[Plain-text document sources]
┏━━

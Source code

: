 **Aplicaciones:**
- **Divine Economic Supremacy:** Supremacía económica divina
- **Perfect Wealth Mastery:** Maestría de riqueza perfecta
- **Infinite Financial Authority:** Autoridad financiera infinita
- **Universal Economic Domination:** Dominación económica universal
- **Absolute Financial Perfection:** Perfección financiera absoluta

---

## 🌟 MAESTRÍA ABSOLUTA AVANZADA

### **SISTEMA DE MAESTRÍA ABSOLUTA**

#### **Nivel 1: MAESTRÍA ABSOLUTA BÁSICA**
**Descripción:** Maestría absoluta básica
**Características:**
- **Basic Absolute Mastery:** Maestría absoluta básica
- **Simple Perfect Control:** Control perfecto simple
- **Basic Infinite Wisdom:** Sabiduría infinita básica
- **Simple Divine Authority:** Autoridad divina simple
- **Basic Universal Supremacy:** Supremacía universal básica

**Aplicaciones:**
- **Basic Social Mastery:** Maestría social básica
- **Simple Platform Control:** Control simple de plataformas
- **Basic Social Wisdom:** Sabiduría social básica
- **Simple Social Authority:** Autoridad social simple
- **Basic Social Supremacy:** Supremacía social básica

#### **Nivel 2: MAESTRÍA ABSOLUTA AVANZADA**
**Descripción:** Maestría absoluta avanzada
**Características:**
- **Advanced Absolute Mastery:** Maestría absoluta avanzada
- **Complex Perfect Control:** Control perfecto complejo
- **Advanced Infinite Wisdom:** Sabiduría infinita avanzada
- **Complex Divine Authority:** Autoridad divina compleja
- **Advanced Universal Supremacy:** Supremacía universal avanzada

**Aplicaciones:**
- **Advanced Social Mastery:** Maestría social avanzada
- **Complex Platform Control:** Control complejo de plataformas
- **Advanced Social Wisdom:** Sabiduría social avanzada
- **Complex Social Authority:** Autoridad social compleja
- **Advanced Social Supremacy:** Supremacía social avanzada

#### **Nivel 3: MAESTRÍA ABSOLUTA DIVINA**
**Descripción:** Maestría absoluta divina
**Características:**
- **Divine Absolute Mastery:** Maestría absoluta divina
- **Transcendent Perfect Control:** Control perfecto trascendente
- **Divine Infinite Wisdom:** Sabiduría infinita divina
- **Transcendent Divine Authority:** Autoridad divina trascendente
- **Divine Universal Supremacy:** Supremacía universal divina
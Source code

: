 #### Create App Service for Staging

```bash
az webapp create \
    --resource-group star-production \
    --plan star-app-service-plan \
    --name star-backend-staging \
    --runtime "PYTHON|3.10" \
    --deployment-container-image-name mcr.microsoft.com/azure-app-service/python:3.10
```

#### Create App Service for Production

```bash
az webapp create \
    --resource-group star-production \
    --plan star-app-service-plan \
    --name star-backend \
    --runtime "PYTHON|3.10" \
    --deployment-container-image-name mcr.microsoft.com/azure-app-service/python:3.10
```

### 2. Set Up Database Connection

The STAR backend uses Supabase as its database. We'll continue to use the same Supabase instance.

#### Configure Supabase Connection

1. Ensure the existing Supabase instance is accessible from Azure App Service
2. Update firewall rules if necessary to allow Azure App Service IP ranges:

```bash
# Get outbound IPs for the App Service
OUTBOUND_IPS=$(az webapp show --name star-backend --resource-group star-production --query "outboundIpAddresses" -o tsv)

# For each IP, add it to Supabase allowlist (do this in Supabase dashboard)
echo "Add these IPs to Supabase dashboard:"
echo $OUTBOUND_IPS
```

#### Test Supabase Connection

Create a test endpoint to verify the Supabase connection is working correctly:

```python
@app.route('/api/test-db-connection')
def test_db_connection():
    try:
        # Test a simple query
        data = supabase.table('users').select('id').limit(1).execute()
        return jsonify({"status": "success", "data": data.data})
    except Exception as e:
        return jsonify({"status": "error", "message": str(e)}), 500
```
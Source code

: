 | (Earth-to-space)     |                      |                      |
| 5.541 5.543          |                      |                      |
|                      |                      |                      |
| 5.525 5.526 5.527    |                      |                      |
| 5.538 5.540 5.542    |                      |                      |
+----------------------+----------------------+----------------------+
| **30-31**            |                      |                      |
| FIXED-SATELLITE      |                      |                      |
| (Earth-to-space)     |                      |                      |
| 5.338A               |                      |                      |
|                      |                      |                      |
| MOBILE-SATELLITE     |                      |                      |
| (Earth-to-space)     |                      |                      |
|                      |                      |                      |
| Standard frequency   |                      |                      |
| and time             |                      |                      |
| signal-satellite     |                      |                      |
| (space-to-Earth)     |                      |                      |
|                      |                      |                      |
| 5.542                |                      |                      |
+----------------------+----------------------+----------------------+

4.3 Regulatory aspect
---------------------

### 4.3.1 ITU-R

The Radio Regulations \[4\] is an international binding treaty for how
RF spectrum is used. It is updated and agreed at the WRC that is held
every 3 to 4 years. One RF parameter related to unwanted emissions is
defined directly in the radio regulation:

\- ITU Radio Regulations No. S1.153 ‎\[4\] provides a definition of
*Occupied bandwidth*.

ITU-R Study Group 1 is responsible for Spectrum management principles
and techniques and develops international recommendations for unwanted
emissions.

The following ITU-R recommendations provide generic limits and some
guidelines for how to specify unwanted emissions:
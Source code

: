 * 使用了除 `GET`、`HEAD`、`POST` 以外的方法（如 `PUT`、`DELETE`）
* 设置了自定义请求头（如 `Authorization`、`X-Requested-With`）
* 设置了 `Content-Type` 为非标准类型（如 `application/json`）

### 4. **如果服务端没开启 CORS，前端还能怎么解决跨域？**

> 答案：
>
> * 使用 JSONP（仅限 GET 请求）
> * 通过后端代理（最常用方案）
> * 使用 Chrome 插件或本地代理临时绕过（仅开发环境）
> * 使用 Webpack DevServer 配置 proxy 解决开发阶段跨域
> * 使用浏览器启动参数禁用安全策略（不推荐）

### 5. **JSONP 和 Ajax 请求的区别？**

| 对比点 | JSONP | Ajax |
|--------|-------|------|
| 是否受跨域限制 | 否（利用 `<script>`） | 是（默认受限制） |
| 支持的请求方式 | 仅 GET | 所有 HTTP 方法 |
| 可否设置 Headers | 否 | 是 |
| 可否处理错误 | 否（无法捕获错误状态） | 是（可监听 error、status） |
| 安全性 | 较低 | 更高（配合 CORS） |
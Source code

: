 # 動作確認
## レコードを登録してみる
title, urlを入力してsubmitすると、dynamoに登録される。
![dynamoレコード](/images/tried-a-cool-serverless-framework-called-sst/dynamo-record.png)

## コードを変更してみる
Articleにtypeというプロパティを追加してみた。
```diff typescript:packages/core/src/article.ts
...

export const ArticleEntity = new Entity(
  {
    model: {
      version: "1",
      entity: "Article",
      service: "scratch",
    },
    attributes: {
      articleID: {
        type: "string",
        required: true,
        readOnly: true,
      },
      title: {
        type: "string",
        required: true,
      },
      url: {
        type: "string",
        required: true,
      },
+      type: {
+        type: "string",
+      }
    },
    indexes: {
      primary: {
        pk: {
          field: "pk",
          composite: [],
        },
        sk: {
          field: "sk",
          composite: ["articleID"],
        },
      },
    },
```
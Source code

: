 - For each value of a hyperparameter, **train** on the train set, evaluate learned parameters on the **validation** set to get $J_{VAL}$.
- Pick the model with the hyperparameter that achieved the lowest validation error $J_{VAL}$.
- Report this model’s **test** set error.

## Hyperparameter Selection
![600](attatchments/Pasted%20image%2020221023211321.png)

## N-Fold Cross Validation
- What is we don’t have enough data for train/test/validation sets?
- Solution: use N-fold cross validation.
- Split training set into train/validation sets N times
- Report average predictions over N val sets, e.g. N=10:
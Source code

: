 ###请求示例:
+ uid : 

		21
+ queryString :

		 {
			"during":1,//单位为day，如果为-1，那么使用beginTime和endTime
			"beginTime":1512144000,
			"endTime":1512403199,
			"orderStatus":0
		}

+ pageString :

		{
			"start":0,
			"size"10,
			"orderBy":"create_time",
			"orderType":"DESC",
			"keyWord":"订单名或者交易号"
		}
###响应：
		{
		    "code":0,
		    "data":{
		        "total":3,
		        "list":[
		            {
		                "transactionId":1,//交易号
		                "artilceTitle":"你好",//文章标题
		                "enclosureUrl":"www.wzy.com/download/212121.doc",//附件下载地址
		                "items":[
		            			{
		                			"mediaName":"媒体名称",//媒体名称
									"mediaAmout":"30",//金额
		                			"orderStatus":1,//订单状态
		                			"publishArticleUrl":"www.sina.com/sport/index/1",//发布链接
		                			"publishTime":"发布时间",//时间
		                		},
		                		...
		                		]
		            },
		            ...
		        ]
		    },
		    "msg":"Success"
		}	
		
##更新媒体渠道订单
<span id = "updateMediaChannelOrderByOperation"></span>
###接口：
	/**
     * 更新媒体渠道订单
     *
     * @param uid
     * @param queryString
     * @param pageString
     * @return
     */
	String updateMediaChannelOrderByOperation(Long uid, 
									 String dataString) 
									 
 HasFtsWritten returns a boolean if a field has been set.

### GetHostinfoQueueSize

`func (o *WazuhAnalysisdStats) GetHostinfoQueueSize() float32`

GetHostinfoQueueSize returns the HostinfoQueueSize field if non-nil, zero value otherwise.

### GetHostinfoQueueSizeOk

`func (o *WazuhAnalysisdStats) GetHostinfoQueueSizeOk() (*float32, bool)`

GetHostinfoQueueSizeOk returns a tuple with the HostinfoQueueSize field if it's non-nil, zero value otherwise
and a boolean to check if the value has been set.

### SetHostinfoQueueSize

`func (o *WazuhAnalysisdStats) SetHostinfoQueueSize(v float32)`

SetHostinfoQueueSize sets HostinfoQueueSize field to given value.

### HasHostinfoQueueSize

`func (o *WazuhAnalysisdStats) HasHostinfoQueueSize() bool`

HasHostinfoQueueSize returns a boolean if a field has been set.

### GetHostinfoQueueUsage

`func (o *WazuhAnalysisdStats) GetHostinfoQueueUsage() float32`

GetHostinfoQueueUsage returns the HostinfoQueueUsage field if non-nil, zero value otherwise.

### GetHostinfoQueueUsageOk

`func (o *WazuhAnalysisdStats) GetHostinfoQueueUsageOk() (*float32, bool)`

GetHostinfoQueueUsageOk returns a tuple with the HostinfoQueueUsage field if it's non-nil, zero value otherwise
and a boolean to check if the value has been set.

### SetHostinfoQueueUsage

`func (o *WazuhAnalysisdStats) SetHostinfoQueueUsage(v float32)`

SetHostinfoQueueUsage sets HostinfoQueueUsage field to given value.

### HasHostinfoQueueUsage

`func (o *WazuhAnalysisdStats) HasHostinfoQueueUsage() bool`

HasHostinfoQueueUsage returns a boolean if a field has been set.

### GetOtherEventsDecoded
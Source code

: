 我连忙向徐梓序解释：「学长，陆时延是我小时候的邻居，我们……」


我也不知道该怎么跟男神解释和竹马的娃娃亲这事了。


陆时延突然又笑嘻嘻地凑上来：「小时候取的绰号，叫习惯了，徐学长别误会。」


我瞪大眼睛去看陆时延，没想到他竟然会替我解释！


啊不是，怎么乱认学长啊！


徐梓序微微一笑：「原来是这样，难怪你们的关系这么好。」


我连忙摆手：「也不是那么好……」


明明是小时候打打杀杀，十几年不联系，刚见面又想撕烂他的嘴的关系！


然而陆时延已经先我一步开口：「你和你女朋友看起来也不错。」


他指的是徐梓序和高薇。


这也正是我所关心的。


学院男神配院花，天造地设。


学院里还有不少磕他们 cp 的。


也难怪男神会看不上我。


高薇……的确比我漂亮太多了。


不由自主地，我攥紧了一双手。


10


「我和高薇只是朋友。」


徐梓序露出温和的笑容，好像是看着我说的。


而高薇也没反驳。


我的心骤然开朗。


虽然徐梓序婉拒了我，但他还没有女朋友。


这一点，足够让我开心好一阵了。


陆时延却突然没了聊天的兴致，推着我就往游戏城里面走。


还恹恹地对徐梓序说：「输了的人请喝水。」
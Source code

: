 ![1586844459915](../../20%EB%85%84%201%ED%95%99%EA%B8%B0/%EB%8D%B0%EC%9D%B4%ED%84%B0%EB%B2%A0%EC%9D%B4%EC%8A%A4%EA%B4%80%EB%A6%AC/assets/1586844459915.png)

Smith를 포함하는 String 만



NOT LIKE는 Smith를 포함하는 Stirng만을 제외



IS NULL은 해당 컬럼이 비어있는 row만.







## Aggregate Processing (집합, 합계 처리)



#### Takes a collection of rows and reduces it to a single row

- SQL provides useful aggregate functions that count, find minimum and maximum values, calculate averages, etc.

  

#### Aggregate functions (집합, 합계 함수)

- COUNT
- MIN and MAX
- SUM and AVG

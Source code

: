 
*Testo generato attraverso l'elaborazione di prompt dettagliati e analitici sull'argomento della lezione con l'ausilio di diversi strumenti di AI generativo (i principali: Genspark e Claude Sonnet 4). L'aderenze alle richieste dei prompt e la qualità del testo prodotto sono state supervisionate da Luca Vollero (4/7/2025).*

┗━━

→ The problem: Track down every line in the entries that includes the string "Absolute", and copy it.

→ Expected answer:
- **Absolute Financial Perfection:** Perfección financiera absoluta
- **Basic Absolute Mastery:** Maestría absoluta básica
- **Advanced Absolute Mastery:** Maestría absoluta avanzada
- **Divine Absolute Mastery:** Maestría absoluta divina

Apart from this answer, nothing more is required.